By paying attention to how people in other fields are solving problems and challenges in front of them — or solving problems for their customers — you’ll get some fresh ideas on how to move your business forward. You may also meet some new potential clients you wouldn’t ordinarily encounter. (See also: 11 Ways Freelancers and Telecommuters Can Make Friends and Network)
2. Immerse yourself in the arts
Reconnecting with your imagination by enjoying art, music, or theater can be a fantastic way to spark new solutions to your most vexing business problems — or help you come up with new products. One business owner told me that playing piano and visiting art galleries gave him inspiration when designing technology involved in streaming music, for instance. My hairstylist recently told me he gets his creative juices flowing sculpting and cooking.
3. Learn a new discipline
It’s tempting when you feel “stuck” in your business to hunker down at your desk, but that can be counterproductive and tiring. Reboot your brain by doing a guided meditation (perhaps using an app like Headspace), trying a new yoga class, or signing up for a martial arts class.
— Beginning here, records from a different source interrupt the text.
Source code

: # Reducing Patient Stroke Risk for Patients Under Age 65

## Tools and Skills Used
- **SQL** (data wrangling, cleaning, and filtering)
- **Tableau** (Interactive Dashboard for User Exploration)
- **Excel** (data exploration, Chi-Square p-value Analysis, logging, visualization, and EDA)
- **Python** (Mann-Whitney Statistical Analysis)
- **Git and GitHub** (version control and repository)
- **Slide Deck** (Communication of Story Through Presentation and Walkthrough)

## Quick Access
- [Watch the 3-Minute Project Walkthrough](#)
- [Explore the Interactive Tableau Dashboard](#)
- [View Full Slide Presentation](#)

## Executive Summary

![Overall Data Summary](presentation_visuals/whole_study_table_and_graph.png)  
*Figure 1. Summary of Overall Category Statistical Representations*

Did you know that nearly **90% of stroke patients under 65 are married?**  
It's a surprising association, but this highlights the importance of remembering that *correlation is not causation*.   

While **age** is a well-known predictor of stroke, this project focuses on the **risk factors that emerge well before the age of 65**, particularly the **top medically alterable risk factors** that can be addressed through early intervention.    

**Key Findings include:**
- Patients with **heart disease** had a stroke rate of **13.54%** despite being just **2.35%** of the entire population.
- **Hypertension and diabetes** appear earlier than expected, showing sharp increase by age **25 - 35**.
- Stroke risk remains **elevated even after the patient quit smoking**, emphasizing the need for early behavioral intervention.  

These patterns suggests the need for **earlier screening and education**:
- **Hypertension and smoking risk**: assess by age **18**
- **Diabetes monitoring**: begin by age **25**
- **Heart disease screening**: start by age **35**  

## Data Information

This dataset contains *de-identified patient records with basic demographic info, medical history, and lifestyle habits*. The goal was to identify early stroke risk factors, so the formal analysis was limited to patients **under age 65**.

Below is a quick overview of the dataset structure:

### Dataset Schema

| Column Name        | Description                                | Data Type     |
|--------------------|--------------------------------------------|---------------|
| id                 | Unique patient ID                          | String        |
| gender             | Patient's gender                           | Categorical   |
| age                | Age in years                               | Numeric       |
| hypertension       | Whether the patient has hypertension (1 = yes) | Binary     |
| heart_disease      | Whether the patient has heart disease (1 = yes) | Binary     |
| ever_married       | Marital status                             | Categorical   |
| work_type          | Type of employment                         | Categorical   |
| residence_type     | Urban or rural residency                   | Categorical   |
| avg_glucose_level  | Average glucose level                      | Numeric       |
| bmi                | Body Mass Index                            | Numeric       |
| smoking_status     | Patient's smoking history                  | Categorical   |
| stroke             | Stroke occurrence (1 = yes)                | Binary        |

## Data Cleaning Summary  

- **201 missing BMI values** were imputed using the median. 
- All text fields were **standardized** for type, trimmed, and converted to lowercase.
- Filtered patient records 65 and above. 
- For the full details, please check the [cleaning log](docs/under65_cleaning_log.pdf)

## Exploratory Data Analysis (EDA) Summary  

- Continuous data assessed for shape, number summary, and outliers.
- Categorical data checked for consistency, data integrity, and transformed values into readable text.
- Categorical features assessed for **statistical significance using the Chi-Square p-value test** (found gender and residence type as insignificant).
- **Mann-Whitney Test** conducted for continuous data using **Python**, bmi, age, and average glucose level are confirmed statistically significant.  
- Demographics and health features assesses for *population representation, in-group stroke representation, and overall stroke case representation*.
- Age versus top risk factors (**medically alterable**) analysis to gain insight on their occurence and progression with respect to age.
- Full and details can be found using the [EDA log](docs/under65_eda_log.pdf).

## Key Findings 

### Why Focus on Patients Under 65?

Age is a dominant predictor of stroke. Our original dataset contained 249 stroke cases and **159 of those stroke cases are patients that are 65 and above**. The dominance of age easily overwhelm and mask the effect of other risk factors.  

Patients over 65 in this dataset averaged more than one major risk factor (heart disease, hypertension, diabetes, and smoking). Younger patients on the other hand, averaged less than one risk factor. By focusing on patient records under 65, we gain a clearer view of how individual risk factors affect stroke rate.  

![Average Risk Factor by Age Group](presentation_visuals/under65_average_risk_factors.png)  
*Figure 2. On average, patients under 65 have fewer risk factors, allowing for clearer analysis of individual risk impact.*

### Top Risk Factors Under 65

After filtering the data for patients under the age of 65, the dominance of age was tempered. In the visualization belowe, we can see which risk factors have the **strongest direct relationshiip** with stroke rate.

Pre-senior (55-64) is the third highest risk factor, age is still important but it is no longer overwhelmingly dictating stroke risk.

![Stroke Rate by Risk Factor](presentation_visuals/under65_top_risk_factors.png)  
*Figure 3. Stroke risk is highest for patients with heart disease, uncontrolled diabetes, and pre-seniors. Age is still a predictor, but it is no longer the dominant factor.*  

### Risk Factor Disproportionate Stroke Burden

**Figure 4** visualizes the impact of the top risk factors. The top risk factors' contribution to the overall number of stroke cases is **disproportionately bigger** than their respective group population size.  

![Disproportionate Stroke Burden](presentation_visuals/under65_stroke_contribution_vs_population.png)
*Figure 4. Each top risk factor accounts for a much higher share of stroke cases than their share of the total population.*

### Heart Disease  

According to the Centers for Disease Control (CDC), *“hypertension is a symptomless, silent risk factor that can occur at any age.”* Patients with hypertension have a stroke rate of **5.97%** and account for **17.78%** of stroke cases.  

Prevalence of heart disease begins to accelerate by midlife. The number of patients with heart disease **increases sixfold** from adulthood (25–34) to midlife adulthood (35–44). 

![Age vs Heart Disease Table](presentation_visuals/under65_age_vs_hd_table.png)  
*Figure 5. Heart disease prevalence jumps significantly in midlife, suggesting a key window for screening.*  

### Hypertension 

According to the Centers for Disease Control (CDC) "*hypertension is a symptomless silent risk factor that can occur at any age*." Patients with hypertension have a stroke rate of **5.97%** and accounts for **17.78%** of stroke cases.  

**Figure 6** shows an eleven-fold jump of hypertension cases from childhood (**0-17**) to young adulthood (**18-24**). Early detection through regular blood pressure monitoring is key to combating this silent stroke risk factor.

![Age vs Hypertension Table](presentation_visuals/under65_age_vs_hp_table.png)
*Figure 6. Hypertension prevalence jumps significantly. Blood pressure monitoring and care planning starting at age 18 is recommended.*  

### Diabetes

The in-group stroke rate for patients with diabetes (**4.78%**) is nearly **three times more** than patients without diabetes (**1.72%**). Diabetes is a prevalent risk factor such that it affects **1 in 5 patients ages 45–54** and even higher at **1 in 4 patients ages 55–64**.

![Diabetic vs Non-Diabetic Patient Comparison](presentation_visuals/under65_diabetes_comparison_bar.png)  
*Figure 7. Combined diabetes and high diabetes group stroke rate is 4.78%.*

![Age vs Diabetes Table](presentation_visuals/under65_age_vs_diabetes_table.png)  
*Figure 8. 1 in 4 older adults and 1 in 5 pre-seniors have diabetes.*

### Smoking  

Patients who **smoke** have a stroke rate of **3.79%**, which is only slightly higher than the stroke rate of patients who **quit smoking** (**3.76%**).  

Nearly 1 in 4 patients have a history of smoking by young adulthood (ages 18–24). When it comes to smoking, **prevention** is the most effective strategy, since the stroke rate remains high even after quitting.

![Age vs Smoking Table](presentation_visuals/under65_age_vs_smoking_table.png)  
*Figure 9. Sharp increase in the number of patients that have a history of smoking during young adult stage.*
All of these activities will push you out of familiar patterns of thinking.
Ideally, pick an activity that requires so much focus and concentration you can’t think about anything else. For me, hot yoga does the trick. I sometimes wonder whether I should take the time out of my day to drive to the studio, given how long my to-do list is, but after I’ve spent an hour in a 100-degree room doing downward dogs, my mind is completely clear. Often, I find that the answers to work-related challenges pop into my head on my ride home from the yoga studio — or I realize that a problem that was worrying me isn’t as big of a deal as I thought and simply cross it off my “list.”
4. Go back to school
Even if you don’t have time to sit in a classroom, there are plenty of opportunities to take self-paced classes these days through online platforms such as edX and Coursera. Instead of taking the practical approach and taking a business course, consider studying a subject that interests you outside of your business. edX, for instance, offers classes such as the History of Chinese Architecture, Making Government Work in Hard Places, and The Science of Happiness. Studying almost any new subject will bring fresh ideas into your mind — and by extension, into your business. (See also: 10 Classes That Can Pay for Themselves)
5. Reconnect with your childhood
If there are kids in your life — whether they are your own or those of a friend who would appreciate some free baby-sitting — spend a couple of hours playing with them. Go to a park and let them dictate what you play, or bring over some crafts supplies or materials for a science experiment and put them in charge. Experiencing how they think, experiment, and solve problems will get you out of the “adult” mindset of doing everything efficiently and aiming for results. The more you can connect with the childlike side of yourself, the more willing you’ll be to try new, possibly messy, approaches at work. That’s a good recipe for getting unstuck.